STOCKTON, CA - The city of Stockton has matched its homicide record set in 1992 with a total of 55 unjustified homicides already this year.
The Stockton Police Department says increased gang activity, a police force reduced by about 100 officers, and crimes of passion contributed to the high homicide rate.
"We absolutely wanted to do everything to avoid it," said department spokesman Officer Pete Smith . "We tried to avoid the first homicide to the 55th homicide. The statistics downplay the fact that each person killed was someone's son or daughter, brother, neighbor, friend."

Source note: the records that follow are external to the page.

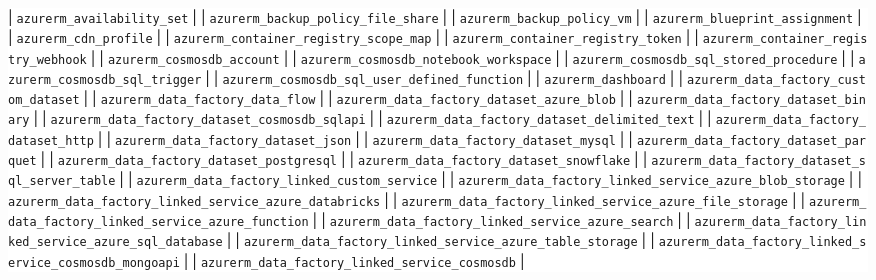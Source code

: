 | `azurerm_availability_set` |
| `azurerm_backup_policy_file_share` |
| `azurerm_backup_policy_vm` |
| `azurerm_blueprint_assignment` |
| `azurerm_cdn_profile` |
| `azurerm_container_registry_scope_map` |
| `azurerm_container_registry_token` |
| `azurerm_container_registry_webhook` |
| `azurerm_cosmosdb_account` |
| `azurerm_cosmosdb_notebook_workspace` |
| `azurerm_cosmosdb_sql_stored_procedure` |
| `azurerm_cosmosdb_sql_trigger` |
| `azurerm_cosmosdb_sql_user_defined_function` |
| `azurerm_dashboard` |
| `azurerm_data_factory_custom_dataset` |
| `azurerm_data_factory_data_flow` |
| `azurerm_data_factory_dataset_azure_blob` |
| `azurerm_data_factory_dataset_binary` |
| `azurerm_data_factory_dataset_cosmosdb_sqlapi` |
| `azurerm_data_factory_dataset_delimited_text` |
| `azurerm_data_factory_dataset_http` |
| `azurerm_data_factory_dataset_json` |
| `azurerm_data_factory_dataset_mysql` |
| `azurerm_data_factory_dataset_parquet` |
| `azurerm_data_factory_dataset_postgresql` |
| `azurerm_data_factory_dataset_snowflake` |
| `azurerm_data_factory_dataset_sql_server_table` |
| `azurerm_data_factory_linked_custom_service` |
| `azurerm_data_factory_linked_service_azure_blob_storage` |
| `azurerm_data_factory_linked_service_azure_databricks` |
| `azurerm_data_factory_linked_service_azure_file_storage` |
| `azurerm_data_factory_linked_service_azure_function` |
| `azurerm_data_factory_linked_service_azure_search` |
| `azurerm_data_factory_linked_service_azure_sql_database` |
| `azurerm_data_factory_linked_service_azure_table_storage` |
| `azurerm_data_factory_linked_service_cosmosdb_mongoapi` |
| `azurerm_data_factory_linked_service_cosmosdb` |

The distinction of being the most deadly single year in Stockton's history, at this moment, equals the carnage of 1992. News10 tracked down survivors of those killed by violence in 1992. Several declined to speak on-camera saying the hurt and trauma of losing a close friend or family member to murder still feels like it happened yesterday.
"It still hurts even now," said Kelleen Yocum, friend of homicide victim Kelli Freed.

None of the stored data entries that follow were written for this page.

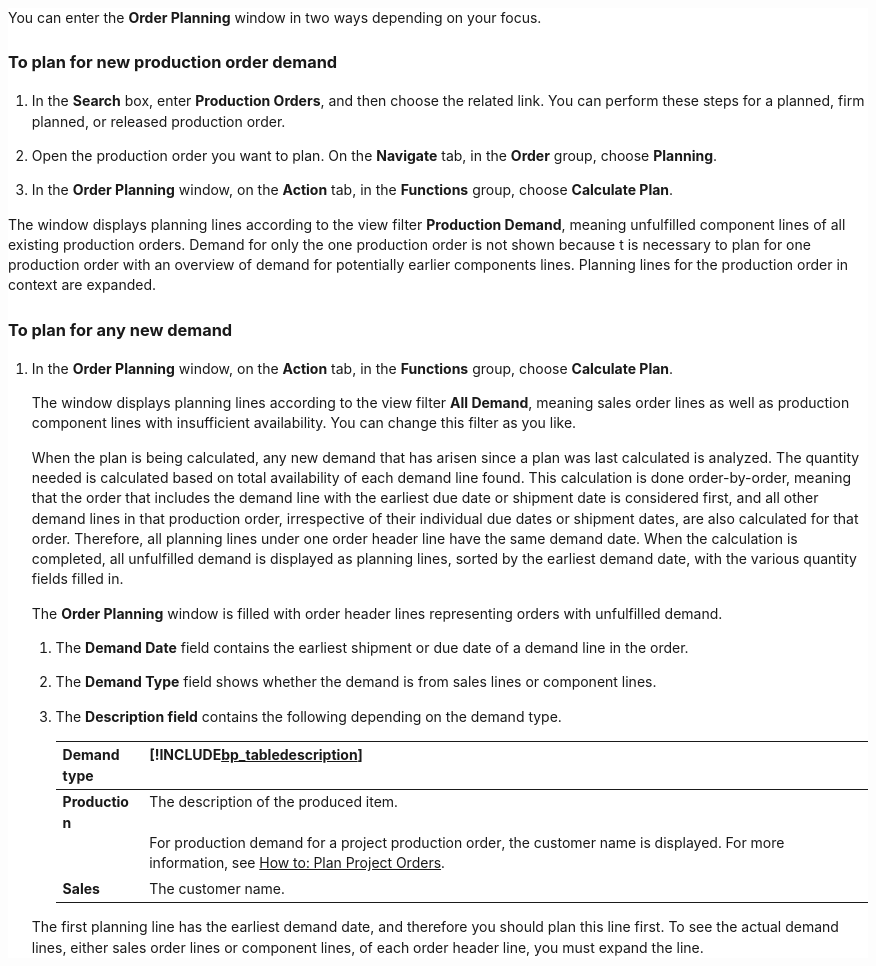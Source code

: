  You can enter the **Order Planning** window in two ways depending on your focus.  
  
### To plan for new production order demand  
  
1.  In the **Search** box, enter **Production Orders**, and then choose the related link. You can perform these steps for a planned, firm planned, or released production order.  
  
2.  Open the production order you want to plan.  On the **Navigate** tab, in the **Order** group, choose **Planning**.  
  
3.  In the **Order Planning** window, on the **Action** tab, in the **Functions** group, choose **Calculate Plan**.  
  
 The window displays planning lines according to the view filter **Production Demand**, meaning unfulfilled component lines of all existing production orders. Demand for only the one production order is not shown because t is necessary to plan for one production order with an overview of demand for potentially earlier components lines. Planning lines for the production order in context are expanded.  
  
### To plan for any new demand  
  
1.  In the **Order Planning** window, on the **Action** tab, in the **Functions** group, choose **Calculate Plan**.  
  
     The window displays planning lines according to the view filter **All Demand**, meaning sales order lines as well as production component lines with insufficient availability. You can change this filter as you like.  
  
     When the plan is being calculated, any new demand that has arisen since a plan was last calculated is analyzed. The quantity needed is calculated based on total availability of each demand line found. This calculation is done order\-by\-order, meaning that the order that includes the demand line with the earliest due date or shipment date is considered first, and all other demand lines in that production order, irrespective of their individual due dates or shipment dates, are also calculated for that order. Therefore, all planning lines under one order header line have the same demand date. When the calculation is completed, all unfulfilled demand is displayed as planning lines, sorted by the earliest demand date, with the various quantity fields filled in.  
  
     The **Order Planning** window is filled with order header lines representing orders with unfulfilled demand.  
  
    1.  The **Demand Date** field contains the earliest shipment or due date of a demand line in the order.  
  
    2.  The **Demand Type** field shows whether the demand is from sales lines or component lines.  
  
    3.  The **Description field** contains the following depending on the demand type.  
  
        |Demand type|[!INCLUDE[bp_tabledescription](../ApplicationDesign/includes/bp_tabledescription_md.md)]|  
        |-----------------|---------------------------------------|  
        |**Production**|The description of the produced item.<br /><br /> For production demand for a project production order, the customer name is displayed. For more information, see [How to: Plan Project Orders](../OperationsPlanning/how-to-plan-project-orders.md).|  
        |**Sales**|The customer name.|  
  
     The first planning line has the earliest demand date, and therefore you should plan this line first. To see the actual demand lines, either sales order lines or component lines, of each order header line, you must expand the line.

Freed was a 33-year-old-secretary at Sierra Middle School, who acted as an unofficial counselor and mentor to students. In September 1992, Freed was shot to death when she and a friend tried to warn an on-coming car that his headlights were off. The teenaged passenger opened fire onto the car Freed was riding in.

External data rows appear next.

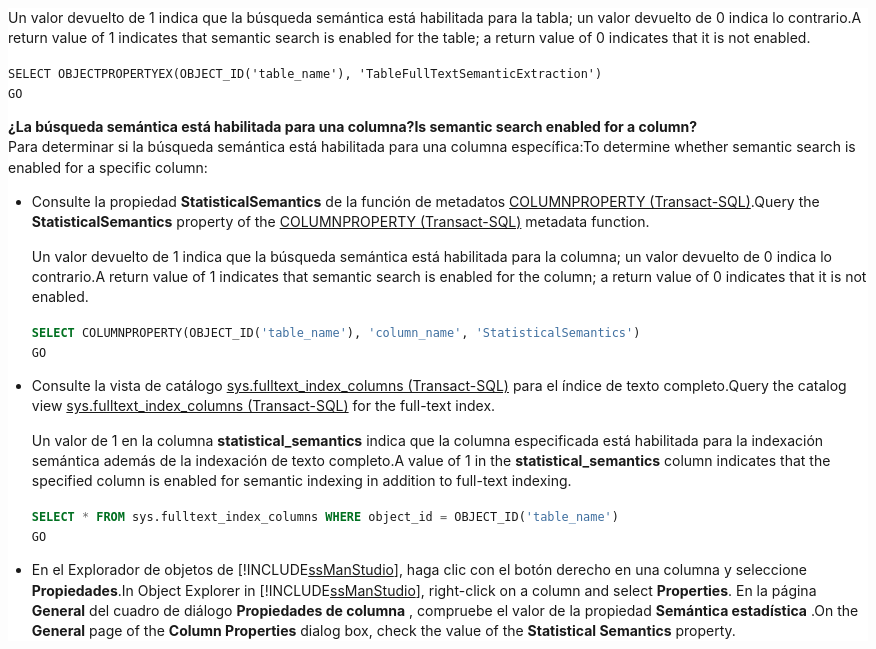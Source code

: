  <span data-ttu-id="dfb38-193">Un valor devuelto de 1 indica que la búsqueda semántica está habilitada para la tabla; un valor devuelto de 0 indica lo contrario.</span><span class="sxs-lookup"><span data-stu-id="dfb38-193">A return value of 1 indicates that semantic search is enabled for the table; a return value of 0 indicates that it is not enabled.</span></span>  
  
```scr  
SELECT OBJECTPROPERTYEX(OBJECT_ID('table_name'), 'TableFullTextSemanticExtraction')  
GO  
```  
  
 <span data-ttu-id="dfb38-194">**¿La búsqueda semántica está habilitada para una columna?**</span><span class="sxs-lookup"><span data-stu-id="dfb38-194">**Is semantic search enabled for a column?**</span></span>  
 <span data-ttu-id="dfb38-195">Para determinar si la búsqueda semántica está habilitada para una columna específica:</span><span class="sxs-lookup"><span data-stu-id="dfb38-195">To determine whether semantic search is enabled for a specific column:</span></span>  
  
-   <span data-ttu-id="dfb38-196">Consulte la propiedad **StatisticalSemantics** de la función de metadatos [COLUMNPROPERTY &#40;Transact-SQL&#41;](/sql/t-sql/functions/columnproperty-transact-sql).</span><span class="sxs-lookup"><span data-stu-id="dfb38-196">Query the **StatisticalSemantics** property of the [COLUMNPROPERTY &#40;Transact-SQL&#41;](/sql/t-sql/functions/columnproperty-transact-sql) metadata function.</span></span>  
  
     <span data-ttu-id="dfb38-197">Un valor devuelto de 1 indica que la búsqueda semántica está habilitada para la columna; un valor devuelto de 0 indica lo contrario.</span><span class="sxs-lookup"><span data-stu-id="dfb38-197">A return value of 1 indicates that semantic search is enabled for the column; a return value of 0 indicates that it is not enabled.</span></span>  
  
    ```sql  
    SELECT COLUMNPROPERTY(OBJECT_ID('table_name'), 'column_name', 'StatisticalSemantics')  
    GO  
    ```  
  
-   <span data-ttu-id="dfb38-198">Consulte la vista de catálogo [sys.fulltext_index_columns &#40;Transact-SQL&#41;](/sql/relational-databases/system-catalog-views/sys-fulltext-index-columns-transact-sql) para el índice de texto completo.</span><span class="sxs-lookup"><span data-stu-id="dfb38-198">Query the catalog view [sys.fulltext_index_columns &#40;Transact-SQL&#41;](/sql/relational-databases/system-catalog-views/sys-fulltext-index-columns-transact-sql) for the full-text index.</span></span>  
  
     <span data-ttu-id="dfb38-199">Un valor de 1 en la columna **statistical_semantics** indica que la columna especificada está habilitada para la indexación semántica además de la indexación de texto completo.</span><span class="sxs-lookup"><span data-stu-id="dfb38-199">A value of 1 in the **statistical_semantics** column indicates that the specified column is enabled for semantic indexing in addition to full-text indexing.</span></span>  
  
    ```sql  
    SELECT * FROM sys.fulltext_index_columns WHERE object_id = OBJECT_ID('table_name')  
    GO  
    ```  
  
-   <span data-ttu-id="dfb38-200">En el Explorador de objetos de [!INCLUDE[ssManStudio](../../includes/ssmanstudio-md.md)], haga clic con el botón derecho en una columna y seleccione **Propiedades**.</span><span class="sxs-lookup"><span data-stu-id="dfb38-200">In Object Explorer in [!INCLUDE[ssManStudio](../../includes/ssmanstudio-md.md)], right-click on a column and select **Properties**.</span></span> <span data-ttu-id="dfb38-201">En la página **General** del cuadro de diálogo **Propiedades de columna** , compruebe el valor de la propiedad **Semántica estadística** .</span><span class="sxs-lookup"><span data-stu-id="dfb38-201">On the **General** page of the **Column Properties** dialog box, check the value of the **Statistical Semantics** property.</span></span>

"I just think of how she wasn't able to reach her full potential. She had so much to give to the world. And I'm sure so many people killed could've added so much," said Yocum.
More than 500 people attended Freed's funeral. Yocum said people who kill don't understand how many lives will be altered by taking away one person. She says even 19 years later, the pain of losing her friend still exists.
"What they do impacts so many people," said Yocum. "And it lasts a lifetime. It never goes away."